Posted March 15th, 2012 by Susan Taylor Brown and filed in Poetry

I signed up to be part of this wonderful crazy-making idea that Ed DeCaria came up with – a March Madness Poetry Tournament, where poets are assigned a word and matched up in head-to-head battles. They have to write a kid appropriate poem. Readers vote, winners move on to the next round. Some of the words are insanely difficult. Some are silly. The poems are great fun to read, many of them are light, funny verse.

The seeding is random and the words range from 1 (easy) to 16 (how will I ever use this in a poem). I was seeded, randomly, at 16. Which meant I was going to draw the tough words. The word I drew was “nonconfrontational” Uh, huh. To use in a poem for kids.

Here’s what went through my mind. Is he crazy? I can’t use this in a poem for kids. I can’t use this in a poem for anyone. If he wants nonconfrontational, I’ll give him nonconfrontational. Well maybe I won’t because he lives in Chicago and I’m in California but boy, if he was here. Gee, if I was a real poet, I would probably feel differently about all this. I might look at it as more of a game, a challenge, maybe it would be fun. Oh man, looking at the discussions from other people it sounds like there are going to be a lot of funny poems. I don’t write funny poems. I write poems that break your heart and hand them back to you with an apology and a roll of Scotch tape. I can’t do this. Why did I sign up for this? Okay, maybe I can write funny. Rhyming couplets would work, right? I Sure, let’s give it a try. Oh man, that didn’t work. Double Dactyl, yes, it’s the perfect word for a Double Dactyl, the only problem is that I’ve never written a Double Dactyl in my life. And they’re supposed to be funny too. I am so not a poet yet. I need to study more. I need to learn all these forms. I shouldn’t have signed up for this. I’m not a poet.

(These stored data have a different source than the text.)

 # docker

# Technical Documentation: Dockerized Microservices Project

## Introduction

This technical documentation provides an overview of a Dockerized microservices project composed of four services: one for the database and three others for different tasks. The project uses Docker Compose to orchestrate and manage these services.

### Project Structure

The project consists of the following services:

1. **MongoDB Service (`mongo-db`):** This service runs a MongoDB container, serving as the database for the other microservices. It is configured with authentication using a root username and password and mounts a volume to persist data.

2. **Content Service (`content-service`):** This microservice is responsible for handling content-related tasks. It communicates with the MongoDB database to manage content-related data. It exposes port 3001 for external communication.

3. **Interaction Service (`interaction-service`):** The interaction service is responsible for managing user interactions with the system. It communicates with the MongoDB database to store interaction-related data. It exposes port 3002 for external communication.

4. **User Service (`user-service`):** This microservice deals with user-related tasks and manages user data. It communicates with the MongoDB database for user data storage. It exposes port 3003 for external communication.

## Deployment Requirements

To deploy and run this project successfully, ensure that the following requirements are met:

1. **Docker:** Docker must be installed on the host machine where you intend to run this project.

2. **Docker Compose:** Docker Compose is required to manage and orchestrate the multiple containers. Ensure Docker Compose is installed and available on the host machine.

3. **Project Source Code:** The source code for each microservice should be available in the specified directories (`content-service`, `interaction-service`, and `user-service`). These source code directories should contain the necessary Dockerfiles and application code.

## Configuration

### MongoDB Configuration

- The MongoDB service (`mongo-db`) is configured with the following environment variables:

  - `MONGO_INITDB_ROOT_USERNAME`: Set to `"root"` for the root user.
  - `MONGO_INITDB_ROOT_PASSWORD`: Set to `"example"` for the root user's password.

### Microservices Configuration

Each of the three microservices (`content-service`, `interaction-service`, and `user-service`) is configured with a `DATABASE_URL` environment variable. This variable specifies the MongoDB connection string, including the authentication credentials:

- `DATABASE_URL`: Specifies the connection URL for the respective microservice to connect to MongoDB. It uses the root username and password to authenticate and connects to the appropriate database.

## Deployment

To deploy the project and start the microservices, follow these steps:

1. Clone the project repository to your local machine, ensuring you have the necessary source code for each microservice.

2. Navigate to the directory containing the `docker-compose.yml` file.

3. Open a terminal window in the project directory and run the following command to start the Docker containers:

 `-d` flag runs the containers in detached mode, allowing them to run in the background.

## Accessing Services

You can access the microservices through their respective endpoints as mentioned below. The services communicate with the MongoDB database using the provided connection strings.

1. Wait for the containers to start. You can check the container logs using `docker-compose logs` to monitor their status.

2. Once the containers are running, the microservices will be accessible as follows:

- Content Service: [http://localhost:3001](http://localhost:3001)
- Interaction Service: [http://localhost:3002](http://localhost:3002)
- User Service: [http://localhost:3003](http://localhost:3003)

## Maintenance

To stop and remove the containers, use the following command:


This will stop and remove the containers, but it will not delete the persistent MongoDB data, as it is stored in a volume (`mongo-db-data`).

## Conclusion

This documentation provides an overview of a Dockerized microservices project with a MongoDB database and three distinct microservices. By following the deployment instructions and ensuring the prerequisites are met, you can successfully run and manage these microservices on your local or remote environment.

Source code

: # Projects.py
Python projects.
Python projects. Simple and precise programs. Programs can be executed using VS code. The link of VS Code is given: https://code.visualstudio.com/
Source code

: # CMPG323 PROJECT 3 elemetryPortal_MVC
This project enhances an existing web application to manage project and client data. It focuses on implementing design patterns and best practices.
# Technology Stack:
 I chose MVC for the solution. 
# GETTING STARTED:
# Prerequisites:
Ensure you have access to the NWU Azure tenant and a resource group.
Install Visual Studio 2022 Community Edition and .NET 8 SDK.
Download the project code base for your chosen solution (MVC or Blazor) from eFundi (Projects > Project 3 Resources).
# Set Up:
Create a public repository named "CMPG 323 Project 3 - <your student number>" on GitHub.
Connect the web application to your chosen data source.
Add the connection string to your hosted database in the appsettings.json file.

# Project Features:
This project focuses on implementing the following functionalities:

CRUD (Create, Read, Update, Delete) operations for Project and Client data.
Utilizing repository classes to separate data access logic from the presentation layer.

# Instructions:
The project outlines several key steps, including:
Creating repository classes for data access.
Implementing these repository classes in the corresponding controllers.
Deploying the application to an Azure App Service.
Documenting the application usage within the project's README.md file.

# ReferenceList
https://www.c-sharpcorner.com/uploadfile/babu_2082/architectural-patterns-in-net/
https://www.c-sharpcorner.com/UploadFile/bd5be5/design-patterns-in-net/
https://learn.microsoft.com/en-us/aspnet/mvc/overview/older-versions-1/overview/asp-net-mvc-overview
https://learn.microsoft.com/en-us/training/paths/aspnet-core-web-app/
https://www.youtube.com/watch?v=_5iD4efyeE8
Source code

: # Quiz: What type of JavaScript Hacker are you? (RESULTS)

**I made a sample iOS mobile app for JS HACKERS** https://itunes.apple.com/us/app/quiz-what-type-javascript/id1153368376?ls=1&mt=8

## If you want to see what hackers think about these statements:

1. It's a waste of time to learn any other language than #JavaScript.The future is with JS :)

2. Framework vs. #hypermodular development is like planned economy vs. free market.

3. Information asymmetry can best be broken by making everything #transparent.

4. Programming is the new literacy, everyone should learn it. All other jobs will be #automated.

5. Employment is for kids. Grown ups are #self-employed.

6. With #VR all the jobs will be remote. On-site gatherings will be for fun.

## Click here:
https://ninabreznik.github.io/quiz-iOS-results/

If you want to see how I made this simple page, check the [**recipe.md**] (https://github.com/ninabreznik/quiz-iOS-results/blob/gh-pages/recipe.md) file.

Does any of this self-abuse sound familiar? The things we writers do to ourselves. I actually considered quitting without posting anything. Yes, dumb, I know.

But here’s what finally came to me. I was trying to force myself into a mold that no one told me I had to fit into. I don’t write light and funny verse. I don’t read much light and funny verse. I’m not a light and funny verse kind of writer.

So I decided to do something radical. I decided to lean into my strengths.

And as soon as I let go of all those preconceived ideas of what I was SUPPOSED to write, the poem came together. In ten minutes.

Writing is tough enough. Let’s not make it any harder than it has to be. Lean into your strengths. You might just surprise yourself.

I hope you’ll go read my poem for the poetry match-up. Voting is only open for the next day and a half and you can only vote once. So please read, vote and share.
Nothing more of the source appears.